- Prep time
- 30 minutes, plus 2 hours proofing PT0.5M
- Cook time
- 20 minutes PT20M
- 2 pizza crusts
Want to make the ultimate beer-lover's pizza? Start with this quick and simple crust, flavored with your favorite brew.
- 2½ cups unbleached, all-purpose flour
- 1½ cups semolina
- 2 teaspoons instant yeast
- 1 teaspoon baking powder
- 1½ teaspoons salt
- 2 tablespoons olive oil
- 1½ cups beer, room temperature
Preheat oven to 450°F.
Combine all ingredients in the bowl of a stand mixer fitted with a dough hook. Mix on low for 6 minutes or until dough is smooth. If you don't have a stand mixer, you can knead the dough by hand until a smooth, soft ball forms.
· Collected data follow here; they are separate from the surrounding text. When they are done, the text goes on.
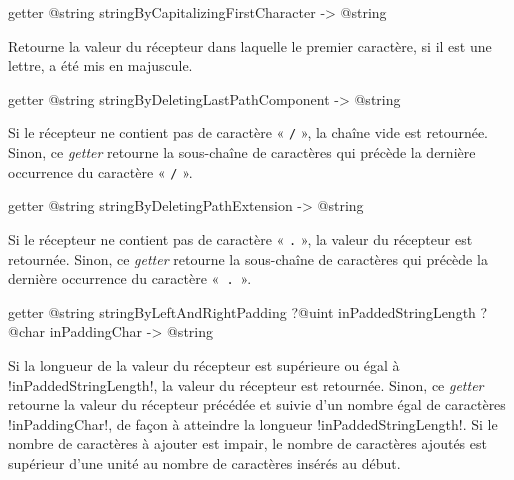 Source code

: 
\begin{galgas3box}
getter @string stringByCapitalizingFirstCharacter -> @string
\end{galgas3box}

Retourne la valeur du récepteur dans laquelle le premier caractère, si il est une lettre, a été mis en majuscule.









\begin{galgas3box}
getter @string stringByDeletingLastPathComponent -> @string
\end{galgas3box}

Si le récepteur ne contient pas de caractère « \texttt{/} », la chaîne vide est retournée. Sinon, ce \emph{getter} retourne la sous-chaîne de caractères qui précède la dernière occurrence du caractère « \texttt{/} ».










\begin{galgas3box}
getter @string stringByDeletingPathExtension -> @string
\end{galgas3box}

Si le récepteur ne contient pas de caractère « \texttt{.} », la valeur du récepteur est retournée. Sinon, ce \emph{getter} retourne la sous-chaîne de caractères qui précède la dernière occurrence du caractère «~\texttt{.}~».









\begin{galgas3box}
getter @string stringByLeftAndRightPadding
   ?@uint inPaddedStringLength
   ?@char inPaddingChar -> @string
\end{galgas3box}

Si la longueur de la valeur du récepteur est supérieure ou égal à \ggst!inPaddedStringLength!, la valeur du récepteur est retournée. Sinon, ce \emph{getter} retourne la valeur du récepteur précédée et suivie d'un nombre égal de caractères \ggst!inPaddingChar!, de façon à atteindre la longueur \ggst!inPaddedStringLength!. Si le nombre de caractères à ajouter est impair, le nombre de caractères ajoutés est supérieur d'une unité au nombre de caractères insérés au début.








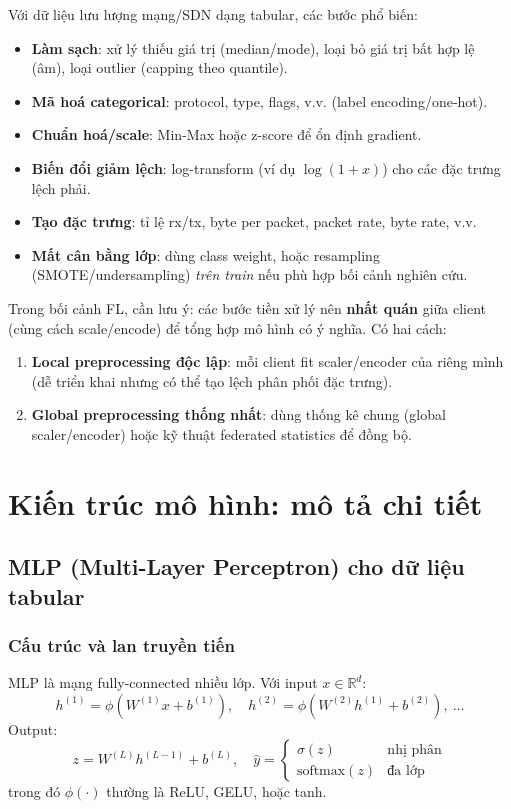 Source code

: \documentclass[12pt,a4paper]{article}
\begin{document}
Với dữ liệu lưu lượng mạng/SDN dạng tabular, các bước phổ biến:
\begin{itemize}
    \item \textbf{Làm sạch}: xử lý thiếu giá trị (median/mode), loại bỏ giá trị bất hợp lệ (âm), loại outlier (capping theo quantile).
    \item \textbf{Mã hoá categorical}: protocol, type, flags, v.v. (label encoding/one-hot).
    \item \textbf{Chuẩn hoá/scale}: Min-Max hoặc z-score để ổn định gradient.
    \item \textbf{Biến đổi giảm lệch}: log-transform (ví dụ $\log(1+x)$) cho các đặc trưng lệch phải.
    \item \textbf{Tạo đặc trưng}: tỉ lệ rx/tx, byte per packet, packet rate, byte rate, v.v.
    \item \textbf{Mất cân bằng lớp}: dùng class weight, hoặc resampling (SMOTE/undersampling) \emph{trên train} nếu phù hợp bối cảnh nghiên cứu.
\end{itemize}

Trong bối cảnh FL, cần lưu ý: các bước tiền xử lý nên \textbf{nhất quán} giữa client (cùng cách scale/encode) để tổng hợp mô hình có ý nghĩa. Có hai cách:
\begin{enumerate}
    \item \textbf{Local preprocessing độc lập}: mỗi client fit scaler/encoder của riêng mình (dễ triển khai nhưng có thể tạo lệch phân phối đặc trưng).
    \item \textbf{Global preprocessing thống nhất}: dùng thống kê chung (global scaler/encoder) hoặc kỹ thuật federated statistics để đồng bộ.
\end{enumerate}

\section{Kiến trúc mô hình: mô tả chi tiết}

\subsection{MLP (Multi-Layer Perceptron) cho dữ liệu tabular}

\subsubsection{Cấu trúc và lan truyền tiến}
MLP là mạng fully-connected nhiều lớp. Với input $x\in\mathbb{R}^d$:
\[
h^{(1)} = \phi\!\left(W^{(1)}x + b^{(1)}\right),
\quad
h^{(2)} = \phi\!\left(W^{(2)}h^{(1)} + b^{(2)}\right),
\ \dots
\]
Output:
\[
z = W^{(L)}h^{(L-1)} + b^{(L)},
\quad
\hat y = 
\begin{cases}
\sigma(z) & \text{nhị phân}\\
\text{softmax}(z) & \text{đa lớp}
\end{cases}
\]
trong đó $\phi(\cdot)$ thường là ReLU, GELU, hoặc tanh.
\end{document}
Cover dough and proof for 2 hours at room temperature. Divide dough in half; shape each half into a 10–12-inch circle.
Place the dough circles on a lightly greased or parchment-lined baking sheet and bake for 5 minutes. Remove crusts from oven, top as desired and bake for an additional 10–15 minutes, or until the bottom of the crust is crisp and the cheese is bubbly and browned. Serve while hot.
Techniques used in this recipe:
- bake blind
- Partially or completely bake an unfilled pastry crust.